Copy out each line below containing "string".

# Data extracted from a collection
==================================================

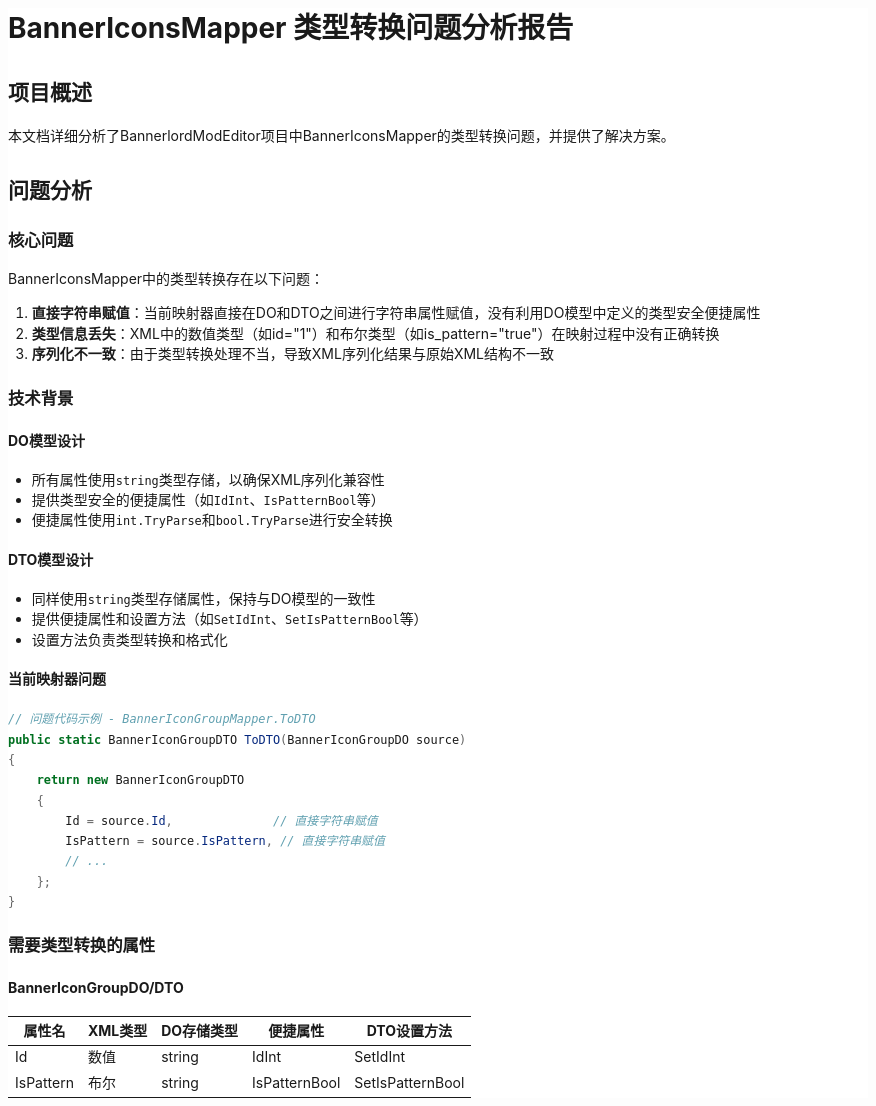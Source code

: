 # BannerIconsMapper 类型转换问题分析报告

## 项目概述

本文档详细分析了BannerlordModEditor项目中BannerIconsMapper的类型转换问题，并提供了解决方案。

## 问题分析

### 核心问题
BannerIconsMapper中的类型转换存在以下问题：

1. **直接字符串赋值**：当前映射器直接在DO和DTO之间进行字符串属性赋值，没有利用DO模型中定义的类型安全便捷属性
2. **类型信息丢失**：XML中的数值类型（如id="1"）和布尔类型（如is_pattern="true"）在映射过程中没有正确转换
3. **序列化不一致**：由于类型转换处理不当，导致XML序列化结果与原始XML结构不一致

### 技术背景

#### DO模型设计
- 所有属性使用`string`类型存储，以确保XML序列化兼容性
- 提供类型安全的便捷属性（如`IdInt`、`IsPatternBool`等）
- 便捷属性使用`int.TryParse`和`bool.TryParse`进行安全转换

#### DTO模型设计
- 同样使用`string`类型存储属性，保持与DO模型的一致性
- 提供便捷属性和设置方法（如`SetIdInt`、`SetIsPatternBool`等）
- 设置方法负责类型转换和格式化

#### 当前映射器问题
```csharp
// 问题代码示例 - BannerIconGroupMapper.ToDTO
public static BannerIconGroupDTO ToDTO(BannerIconGroupDO source)
{
    return new BannerIconGroupDTO
    {
        Id = source.Id,              // 直接字符串赋值
        IsPattern = source.IsPattern, // 直接字符串赋值
        // ...
    };
}
```

### 需要类型转换的属性

#### BannerIconGroupDO/DTO
| 属性名 | XML类型 | DO存储类型 | 便捷属性 | DTO设置方法 |
|--------|---------|-----------|----------|-------------|
| Id | 数值 | string | IdInt | SetIdInt |
| IsPattern | 布尔 | string | IsPatternBool | SetIsPatternBool |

==================================================

# Answer section
- 所有属性使用`string`类型存储，以确保XML序列化兼容性
- 同样使用`string`类型存储属性，保持与DO模型的一致性
| Id | 数值 | string | IdInt | SetIdInt |
| IsPattern | 布尔 | string | IsPatternBool | SetIsPatternBool |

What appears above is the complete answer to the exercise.